» **What to produce**
Every line in the records below that holds "Listagem" must be identified and copied.

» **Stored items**
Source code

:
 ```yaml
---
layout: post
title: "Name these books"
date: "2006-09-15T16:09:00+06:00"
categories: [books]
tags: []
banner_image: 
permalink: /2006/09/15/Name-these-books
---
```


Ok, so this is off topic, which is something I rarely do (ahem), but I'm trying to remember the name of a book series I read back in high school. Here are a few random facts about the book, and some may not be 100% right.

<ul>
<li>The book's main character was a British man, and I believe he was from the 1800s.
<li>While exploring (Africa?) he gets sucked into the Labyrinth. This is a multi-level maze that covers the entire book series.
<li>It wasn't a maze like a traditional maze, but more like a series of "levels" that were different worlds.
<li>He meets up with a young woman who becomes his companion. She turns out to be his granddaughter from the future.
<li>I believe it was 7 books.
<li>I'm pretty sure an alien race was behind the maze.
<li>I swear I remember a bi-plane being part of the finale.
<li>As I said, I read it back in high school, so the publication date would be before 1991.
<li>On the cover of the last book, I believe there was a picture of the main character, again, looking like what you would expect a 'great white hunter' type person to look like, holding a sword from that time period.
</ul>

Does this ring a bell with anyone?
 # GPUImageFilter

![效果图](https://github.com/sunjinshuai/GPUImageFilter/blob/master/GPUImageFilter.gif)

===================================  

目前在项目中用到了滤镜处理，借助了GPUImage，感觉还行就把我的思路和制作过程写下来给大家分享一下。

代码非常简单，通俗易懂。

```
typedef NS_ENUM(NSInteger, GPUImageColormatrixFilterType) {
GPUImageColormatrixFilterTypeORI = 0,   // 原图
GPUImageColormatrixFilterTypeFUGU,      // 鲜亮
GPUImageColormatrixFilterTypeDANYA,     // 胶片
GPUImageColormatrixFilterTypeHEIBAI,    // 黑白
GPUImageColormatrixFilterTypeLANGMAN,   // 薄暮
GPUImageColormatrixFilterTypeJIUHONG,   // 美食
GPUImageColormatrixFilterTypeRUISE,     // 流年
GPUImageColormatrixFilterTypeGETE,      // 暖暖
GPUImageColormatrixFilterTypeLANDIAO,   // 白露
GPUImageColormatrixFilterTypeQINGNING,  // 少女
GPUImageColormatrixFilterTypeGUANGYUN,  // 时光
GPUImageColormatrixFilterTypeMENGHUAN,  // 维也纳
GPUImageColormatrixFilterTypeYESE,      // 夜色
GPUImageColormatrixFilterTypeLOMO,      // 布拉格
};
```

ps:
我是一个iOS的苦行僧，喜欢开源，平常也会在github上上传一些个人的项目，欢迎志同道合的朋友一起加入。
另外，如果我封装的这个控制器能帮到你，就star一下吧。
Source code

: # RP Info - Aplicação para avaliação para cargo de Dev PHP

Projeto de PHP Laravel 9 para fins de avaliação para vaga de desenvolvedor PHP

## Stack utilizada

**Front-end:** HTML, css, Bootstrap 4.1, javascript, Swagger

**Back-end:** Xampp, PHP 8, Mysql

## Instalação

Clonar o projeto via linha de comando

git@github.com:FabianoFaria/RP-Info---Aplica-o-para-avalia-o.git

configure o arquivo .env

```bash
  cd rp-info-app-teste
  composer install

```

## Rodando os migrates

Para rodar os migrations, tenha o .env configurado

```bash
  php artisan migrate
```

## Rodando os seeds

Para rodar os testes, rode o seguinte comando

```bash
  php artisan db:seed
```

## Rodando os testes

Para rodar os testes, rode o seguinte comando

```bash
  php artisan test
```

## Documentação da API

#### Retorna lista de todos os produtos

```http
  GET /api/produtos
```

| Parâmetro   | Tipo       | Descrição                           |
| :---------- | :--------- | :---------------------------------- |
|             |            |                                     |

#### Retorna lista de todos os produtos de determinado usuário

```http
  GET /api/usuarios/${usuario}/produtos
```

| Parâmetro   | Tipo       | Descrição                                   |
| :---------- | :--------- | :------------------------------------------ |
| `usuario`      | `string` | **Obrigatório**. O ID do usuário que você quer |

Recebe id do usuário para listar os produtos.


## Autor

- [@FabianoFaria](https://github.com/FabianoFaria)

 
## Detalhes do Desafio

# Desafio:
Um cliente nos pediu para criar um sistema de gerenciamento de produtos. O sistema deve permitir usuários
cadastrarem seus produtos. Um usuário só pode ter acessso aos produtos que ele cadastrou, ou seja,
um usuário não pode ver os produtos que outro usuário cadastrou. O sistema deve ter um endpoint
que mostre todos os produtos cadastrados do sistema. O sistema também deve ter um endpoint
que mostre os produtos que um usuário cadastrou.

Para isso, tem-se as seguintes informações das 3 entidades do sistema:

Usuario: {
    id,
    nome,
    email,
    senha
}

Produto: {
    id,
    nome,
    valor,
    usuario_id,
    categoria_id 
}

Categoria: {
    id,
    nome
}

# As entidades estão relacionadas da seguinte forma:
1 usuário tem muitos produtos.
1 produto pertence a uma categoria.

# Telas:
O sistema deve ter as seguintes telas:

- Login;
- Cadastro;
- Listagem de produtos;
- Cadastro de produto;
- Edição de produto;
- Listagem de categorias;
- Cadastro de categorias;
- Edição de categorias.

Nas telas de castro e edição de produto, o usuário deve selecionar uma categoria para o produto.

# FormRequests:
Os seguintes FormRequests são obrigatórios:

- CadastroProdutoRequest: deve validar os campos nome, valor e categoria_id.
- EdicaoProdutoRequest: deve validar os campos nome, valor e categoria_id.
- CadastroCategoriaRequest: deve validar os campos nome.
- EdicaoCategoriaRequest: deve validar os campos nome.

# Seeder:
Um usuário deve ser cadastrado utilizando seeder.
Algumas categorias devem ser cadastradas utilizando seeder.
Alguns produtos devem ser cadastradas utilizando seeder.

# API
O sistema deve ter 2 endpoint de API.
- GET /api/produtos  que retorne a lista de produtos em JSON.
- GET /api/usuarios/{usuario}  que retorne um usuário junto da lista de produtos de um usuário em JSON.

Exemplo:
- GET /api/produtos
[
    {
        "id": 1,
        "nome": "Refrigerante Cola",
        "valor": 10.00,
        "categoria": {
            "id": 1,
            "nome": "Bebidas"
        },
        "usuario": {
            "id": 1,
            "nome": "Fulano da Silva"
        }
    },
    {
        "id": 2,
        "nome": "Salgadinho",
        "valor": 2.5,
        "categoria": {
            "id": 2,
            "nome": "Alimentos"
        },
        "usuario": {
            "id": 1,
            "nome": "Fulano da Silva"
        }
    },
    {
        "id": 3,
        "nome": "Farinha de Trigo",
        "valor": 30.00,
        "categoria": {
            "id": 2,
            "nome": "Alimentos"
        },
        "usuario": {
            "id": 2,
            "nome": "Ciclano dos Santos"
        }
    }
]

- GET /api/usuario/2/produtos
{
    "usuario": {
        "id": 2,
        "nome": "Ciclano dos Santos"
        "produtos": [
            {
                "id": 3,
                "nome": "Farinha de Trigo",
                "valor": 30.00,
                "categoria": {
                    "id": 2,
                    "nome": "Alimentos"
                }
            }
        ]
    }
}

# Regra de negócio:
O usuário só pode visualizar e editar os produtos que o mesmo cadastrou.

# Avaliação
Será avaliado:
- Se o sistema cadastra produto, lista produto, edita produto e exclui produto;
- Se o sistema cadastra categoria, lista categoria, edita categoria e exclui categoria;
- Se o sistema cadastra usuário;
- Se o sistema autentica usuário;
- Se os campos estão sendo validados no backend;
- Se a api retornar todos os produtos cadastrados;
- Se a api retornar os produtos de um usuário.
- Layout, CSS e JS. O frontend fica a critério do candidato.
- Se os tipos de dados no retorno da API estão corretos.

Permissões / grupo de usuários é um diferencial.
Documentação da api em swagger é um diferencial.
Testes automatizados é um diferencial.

» **Solution to the exercise**
- Listagem de produtos;
- Listagem de categorias;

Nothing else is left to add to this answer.